-- WHAT YOU SHOULD DO --
Set down exactly the lines below, starting at the one that contains "by calling a" and ending at the one that contains "calls into the", with both of those lines included and nothing else.
DATA RECORDS Start Marker
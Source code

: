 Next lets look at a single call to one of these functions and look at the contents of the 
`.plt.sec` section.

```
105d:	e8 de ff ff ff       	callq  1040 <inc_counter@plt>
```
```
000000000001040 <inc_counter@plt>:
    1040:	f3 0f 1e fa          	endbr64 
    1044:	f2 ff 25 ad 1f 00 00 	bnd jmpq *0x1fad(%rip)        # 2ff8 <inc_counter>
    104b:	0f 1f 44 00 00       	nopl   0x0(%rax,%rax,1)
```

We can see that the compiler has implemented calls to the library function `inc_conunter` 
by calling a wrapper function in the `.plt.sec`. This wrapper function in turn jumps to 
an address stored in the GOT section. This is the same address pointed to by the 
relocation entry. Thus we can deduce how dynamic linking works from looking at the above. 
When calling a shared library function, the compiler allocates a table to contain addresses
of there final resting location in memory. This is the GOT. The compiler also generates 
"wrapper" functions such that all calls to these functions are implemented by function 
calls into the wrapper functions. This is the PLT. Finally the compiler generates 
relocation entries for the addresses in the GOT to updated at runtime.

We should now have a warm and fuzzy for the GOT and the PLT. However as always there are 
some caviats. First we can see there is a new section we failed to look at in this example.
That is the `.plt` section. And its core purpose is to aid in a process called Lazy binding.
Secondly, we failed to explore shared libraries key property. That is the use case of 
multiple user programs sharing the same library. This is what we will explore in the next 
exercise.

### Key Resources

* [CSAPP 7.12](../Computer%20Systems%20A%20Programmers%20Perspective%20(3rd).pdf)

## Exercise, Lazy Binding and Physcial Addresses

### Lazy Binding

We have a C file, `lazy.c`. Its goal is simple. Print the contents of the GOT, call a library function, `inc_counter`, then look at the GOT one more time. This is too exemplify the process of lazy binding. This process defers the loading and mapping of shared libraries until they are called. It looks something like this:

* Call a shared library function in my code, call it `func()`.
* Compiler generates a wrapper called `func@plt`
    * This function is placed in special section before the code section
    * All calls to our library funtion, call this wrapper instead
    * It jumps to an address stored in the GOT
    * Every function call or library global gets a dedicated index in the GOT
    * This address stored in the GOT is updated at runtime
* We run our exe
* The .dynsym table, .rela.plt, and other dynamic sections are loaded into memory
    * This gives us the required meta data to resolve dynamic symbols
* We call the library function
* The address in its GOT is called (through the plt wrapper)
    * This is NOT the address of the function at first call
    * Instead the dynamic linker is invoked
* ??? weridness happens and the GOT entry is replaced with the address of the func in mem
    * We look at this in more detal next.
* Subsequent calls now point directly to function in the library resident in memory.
DATA RECORDS End Marker
-- TASK SOLUTION --
by calling a wrapper function in the `.plt.sec`. This wrapper function in turn jumps to 
an address stored in the GOT section. This is the same address pointed to by the 
relocation entry. Thus we can deduce how dynamic linking works from looking at the above. 
When calling a shared library function, the compiler allocates a table to contain addresses
of there final resting location in memory. This is the GOT. The compiler also generates 
"wrapper" functions such that all calls to these functions are implemented by function 
calls into the wrapper functions. This is the PLT. Finally the compiler generates 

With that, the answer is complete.